Blueprints Visual Scripting
Node-based visual programming system. Create gameplay logic, UI, and tools without writing a single line of C++ code.
Nanite Virtualized Geometry
Nanite is a virtualized geometry system that enables rendering of extremely high-detail meshes with cinematic polygon counts. It works by automatically calculating the correct level of detail for any mesh at any distance, only streaming and processing the triangles that are actually visible.
Traditional game development required artists to manually create multiple LOD levels for every asset. With Nanite, you can import source assets directly from digital content creation (DCC) tools like ZBrush, Houdini, or RealityCapture without any LOD workflow.
Nanite currently does not support skeletal meshes, deforming geometry, or translucent materials. Use it for static, opaque environment art.
Lumen Global Illumination
Lumen is UE5's fully dynamic global illumination and reflections system. Unlike baked lightmaps, Lumen responds in real time to changes in geometry, lighting, and the sky. Interior spaces darken appropriately, emissive surfaces cast colored light, and reflections accurately portray the surrounding environment.

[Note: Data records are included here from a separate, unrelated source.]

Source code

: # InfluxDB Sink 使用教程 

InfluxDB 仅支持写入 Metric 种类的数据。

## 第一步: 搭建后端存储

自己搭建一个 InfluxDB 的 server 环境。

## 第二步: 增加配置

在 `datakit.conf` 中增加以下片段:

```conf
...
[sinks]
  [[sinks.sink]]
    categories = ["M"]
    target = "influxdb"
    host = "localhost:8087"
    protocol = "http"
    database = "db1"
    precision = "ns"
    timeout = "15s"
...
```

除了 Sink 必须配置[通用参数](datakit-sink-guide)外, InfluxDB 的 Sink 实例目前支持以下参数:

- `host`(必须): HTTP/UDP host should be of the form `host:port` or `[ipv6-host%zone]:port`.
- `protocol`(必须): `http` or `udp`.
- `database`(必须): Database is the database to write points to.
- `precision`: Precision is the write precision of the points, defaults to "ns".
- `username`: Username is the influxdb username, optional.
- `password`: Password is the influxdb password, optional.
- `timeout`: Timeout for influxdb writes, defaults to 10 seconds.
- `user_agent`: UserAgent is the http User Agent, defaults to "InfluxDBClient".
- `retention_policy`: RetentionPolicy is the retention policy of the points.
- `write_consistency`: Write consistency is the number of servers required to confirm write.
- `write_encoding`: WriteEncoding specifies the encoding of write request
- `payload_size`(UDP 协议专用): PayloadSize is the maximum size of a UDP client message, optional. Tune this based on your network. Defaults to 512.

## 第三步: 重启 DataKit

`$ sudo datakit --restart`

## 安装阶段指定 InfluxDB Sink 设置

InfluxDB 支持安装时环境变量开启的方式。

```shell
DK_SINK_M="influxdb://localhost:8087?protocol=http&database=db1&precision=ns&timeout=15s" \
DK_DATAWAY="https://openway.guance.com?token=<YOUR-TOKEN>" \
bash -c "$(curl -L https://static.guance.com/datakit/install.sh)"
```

Lumen uses a combination of Software Ray Tracing (SRT) for broad GI and Hardware Ray Tracing (HRT) for high-accuracy reflections on supported GPUs. SRT runs on all modern hardware using a hierarchical mesh distance field representation.
Start Learning
New to Unreal Engine 5? Follow this recommended learning path:
- Install UE5 via the Epic Games Launcher.
- Read Getting Started to create your first project and learn the editor UI.
- Study Actors & Components — the fundamental building blocks of every UE5 project.
- Learn Blueprints to add gameplay logic visually.
- Explore the rendering pipeline via Materials and Lighting.
- Finally, Package your project for your target platform.
Unreal Engine 5 is free to download and use. A 5% royalty applies when your product launches commercially and earns more than $1 million USD in revenue.